Ontario Provincial Police were called to the base to assist military investigators, he added. 

Peebles also said there was no word of any memorial service or funeral arrangements Friday morning. 

Donovan said it wasn't known when or if the deceased's name would be released. No other information that could identify him — including his age, rank and job title — was being released. 

"That really falls to the family as to whether they are comfortable with the name being released right now," said Donovan.

"It's a very difficult time for the family, as you can appreciate, and they're looking to be afforded their right to be able to grieve in private." 

Donovan said he didn't expect any further information to be released Friday.


----------



## gt102 (23 Apr 2010)

RIP Soldier.

Condolences to his family, friends, and comrades.


----------



## The Bread Guy (26 Apr 2010)

R.I.P. James Sebe (PDF of bio also attached) - this, from the _Belleville Intelligencer_:


> A private memorial will occur at CFB Trenton at 2 p.m. today for Naval Lt. James Sebe, a serviceman who died in his quarters there last Wednesday.
> 
> Capt. Mark Peebles, senior public affairs officer at CFB Trenton, told The Intelligencer Monday Sebe's family had consented to the release of Sebe's name.
> 
> ...


----------



## Ammo (27 Apr 2010)

And a few additional details on Lt(N) James Sebe's life and career in the CF. RIP

http://www.intelligencer.ca/ArticleDisplay.aspx?e=2551605

Lt. James Sebe was a 'leader'  

Family and comrades remembered Naval Lt. James Sebe Monday as a man who was "all heart." 

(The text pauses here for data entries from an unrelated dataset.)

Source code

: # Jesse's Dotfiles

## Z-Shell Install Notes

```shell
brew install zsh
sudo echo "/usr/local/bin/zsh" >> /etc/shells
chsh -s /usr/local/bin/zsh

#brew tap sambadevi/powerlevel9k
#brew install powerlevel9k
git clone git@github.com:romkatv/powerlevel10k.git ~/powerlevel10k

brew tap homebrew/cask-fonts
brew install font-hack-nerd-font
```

Sebe, 41, was found dead in his quarters at CFB Trenton April 21. The military said Friday he died of natural causes. 

A private memorial service was held Monday afternoon at the base. 

"He gave it all until the end," Capt. Ian Laporte, Sebe's friend and fellow public affairs officer, told The Intelligencer by phone as the service concluded. 

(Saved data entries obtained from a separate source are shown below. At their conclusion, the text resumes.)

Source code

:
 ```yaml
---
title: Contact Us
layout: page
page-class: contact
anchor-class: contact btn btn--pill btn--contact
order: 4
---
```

He said between 120 and 150 people were in attendance. 

"It was a tribute to his career, everywhere he's been, and the person he was," said Laporte. 

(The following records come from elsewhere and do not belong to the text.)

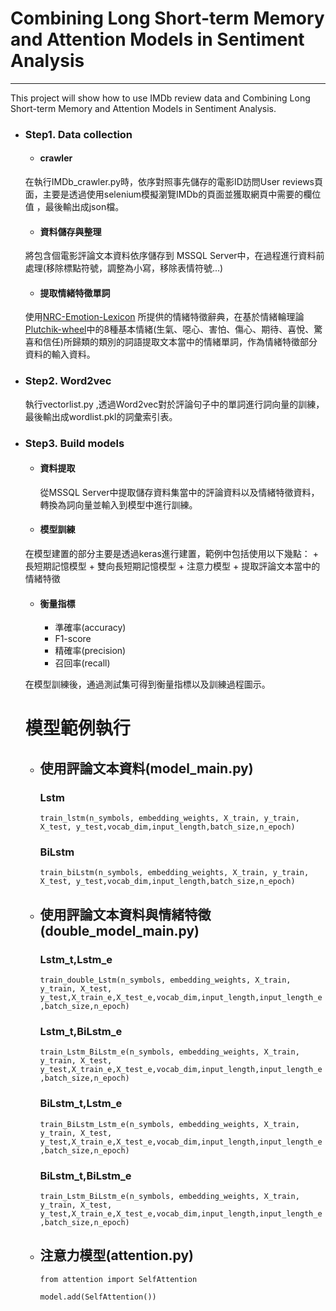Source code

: # Combining Long Short-term Memory and Attention Models in Sentiment Analysis
---
This project will show how to use IMDb review data and Combining Long Short-term Memory and Attention Models in Sentiment Analysis.

+ ### Step1. Data collection
    + #### crawler
    在執行IMDb_crawler.py時，依序對照事先儲存的電影ID訪問User reviews頁面，主要是透過使用selenium模擬瀏覽IMDb的頁面並獲取網頁中需要的欄位值 ，最後輸出成json檔。
    + #### 資料儲存與整理
    將包含個電影評論文本資料依序儲存到 MSSQL Server中，在過程進行資料前處理(移除標點符號，調整為小寫，移除表情符號...)
    + #### 提取情緒特徵單詞
    使用[NRC-Emotion-Lexicon](http://saifmohammad.com/WebPages/NRC-Emotion-Lexicon.htm) 所提供的情緒特徵辭典，在基於情緒輪理論[Plutchik-wheel](https://zh.wikipedia.org/wiki/File:Plutchik-wheel.svg)中的8種基本情緒(生氣、噁心、害怕、傷心、期待、喜悅、驚喜和信任)所歸類的類別的詞語提取文本當中的情緒單詞，作為情緒特徵部分資料的輸入資料。
+ ### Step2. Word2vec
    執行vectorlist.py ,透過Word2vec對於評論句子中的單詞進行詞向量的訓練，最後輸出成wordlist.pkl的詞彙索引表。

+ ### Step3. Build models
    + #### 資料提取
        從MSSQL Server中提取儲存資料集當中的評論資料以及情緒特徵資料，轉換為詞向量並輸入到模型中進行訓練。
    + #### 模型訓練
    在模型建置的部分主要是透過keras進行建置，範例中包括使用以下幾點：
        + 長短期記憶模型 
        + 雙向長短期記憶模型
        + 注意力模型
        + 提取評論文本當中的情緒特徵
    + #### 衡量指標
        + 準確率(accuracy)
        + F1-score
        + 精確率(precision)
        + 召回率(recall)
    
    在模型訓練後，通過測試集可得到衡量指標以及訓練過程圖示。
    # 模型範例執行
    + ## 使用評論文本資料(model_main.py)
        ### Lstm
        
       ```train_lstm(n_symbols, embedding_weights, X_train, y_train, X_test, y_test,vocab_dim,input_length,batch_size,n_epoch)```
       ### BiLstm
        
       ```train_biLstm(n_symbols, embedding_weights, X_train, y_train, X_test, y_test,vocab_dim,input_length,batch_size,n_epoch)```
    + ## 使用評論文本資料與情緒特徵(double_model_main.py)
       ### Lstm_t,Lstm_e
        
       ```train_double_Lstm(n_symbols, embedding_weights, X_train, y_train, X_test, y_test,X_train_e,X_test_e,vocab_dim,input_length,input_length_e,batch_size,n_epoch)```
       
       ### Lstm_t,BiLstm_e
       ```train_Lstm_BiLstm_e(n_symbols, embedding_weights, X_train, y_train, X_test, y_test,X_train_e,X_test_e,vocab_dim,input_length,input_length_e,batch_size,n_epoch)```
       
       ### BiLstm_t,Lstm_e
       ```train_BiLstm_Lstm_e(n_symbols, embedding_weights, X_train, y_train, X_test, y_test,X_train_e,X_test_e,vocab_dim,input_length,input_length_e,batch_size,n_epoch)```
       
       ### BiLstm_t,BiLstm_e
       ```train_Lstm_BiLstm_e(n_symbols, embedding_weights, X_train, y_train, X_test, y_test,X_train_e,X_test_e,vocab_dim,input_length,input_length_e,batch_size,n_epoch)```
    + ## 注意力模型(attention.py)
        ```from attention import SelfAttention``` 
        
        ```model.add(SelfAttention())```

Sebe lived in Hamilton with his life partner and was a father figure to her 10-year-old son, Laporte said. 

He maintained quarters on the base when working at Trenton's Land Advanced Warfare Centre, where he was the public affairs officer, or "paffo," with the SkyHawks parachute performance team. 

Sebe had also served as the team's leader during the 2009 season. 

"He always checked for the safety and well-being of his troops before himself," Laporte said, adding his friend ensured he had the best people on his team. 

"That's why the team was so strong: he made sure he surrounded himself very well."

Born in Montreal, Sebe joined the Canadian Forces' cadet instructor cadre in 1990, two years after graduating high school, according to his military biography. 

After 15 years in that job, Sebe transferred to Hamilton's HMCS Star, one of the largest of Canada's 24 naval reserve divisions. It meant a drop in rank; then an army captain, Sebe became a naval sub-lieutenant. 

The Hamilton unit's reservists serve on coastal defence vessels, port inspection dive teams and security units. 

Sebe, though, was headed for the sky. He earned his civilian free-fall parachuting licence in 1995 and would later make at least 450 jumps. 

He worked as an adjutant and public affairs officer in Toronto while completing his training in public affairs; Laporte was in the same course. 

"James was always there for me as a colleague and as a superior," said Laporte. "He was a a good friend and a partner in work." 

Sebe served with the SkyHawks in 2001-2002 before returning in 2005. He was later promoted to naval lieutenant, the equivalent of his army captaincy. 

Sebe had been scheduled to continue in his public affairs role for the SkyHawks' 2010 season. 

Laporte, who last year handled the paffo job while Sebe led the SkyHawks, said the outgoing Sebe was the perfect person for public relations. 

"He's as much a professional as a showman. He had a sense of humour, he was outgoing and he reached out to people. That's why everybody liked him so much. He was always looking out for the guys. 

"His energy is one of the things that lifted the spirits throughout the season. Travelling from city to city is hard; you can get a little bit homesick. And James was always the guy who said, 'OK, tonight ... we're going to have fun.' He loved golfing and he was a car fanatic. But with a team like the SkyHawks and being on base we didn't have a lot of time for leisure. His leisure time was being there for the team and having fun." 

Laporte said the SkyHawks promote not only parachuting but all parts of the Canadian Forces. 

"As a navy officer in an army unit on an air force base, James was the prime example of this mosaic of variety in the Canadian Forces. That's why he wore the team so proudly on his chest." 

The SkyHawks are now trying to plan the season without their spokesman and narrator of their shows.


----------



## Thompson_JM (28 Apr 2010)

James was an absolutely fantastic guy... He also served as the Adjt to 23 Svc Bn, when it was still called that....

I first met him when a few of us from the unit were doing a local Radio show to talk about deploying overseas...    

I had the privilege of working for, beside, and around him for that short time, and enjoyed getting to know him the little that I did. 

He was without a doubt a stand up guy and the CF, his unit, and all those who knew him are lesser with him gone.

It's definitely been a heck of a shock to all of us down at Star and the Svc Bn who knew him.   

I can only imagine the hole he has left in the hearts of those close to him, when the hole he left with his co-workers is so great.

Rest in Peace James.


----------



## Craig B (4 May 2010)

We were in the same Cadet Corps back in the day.

Its a heck of a shame, he's younger than I am.

RIP.


----------



## Tetragrammaton (15 May 2010)

It always shocks me just how small the CF really is. His brother was an  instructor on my GMT course.

My sincerest condolences to the family and friends of Lieutenant James Sebe.


----------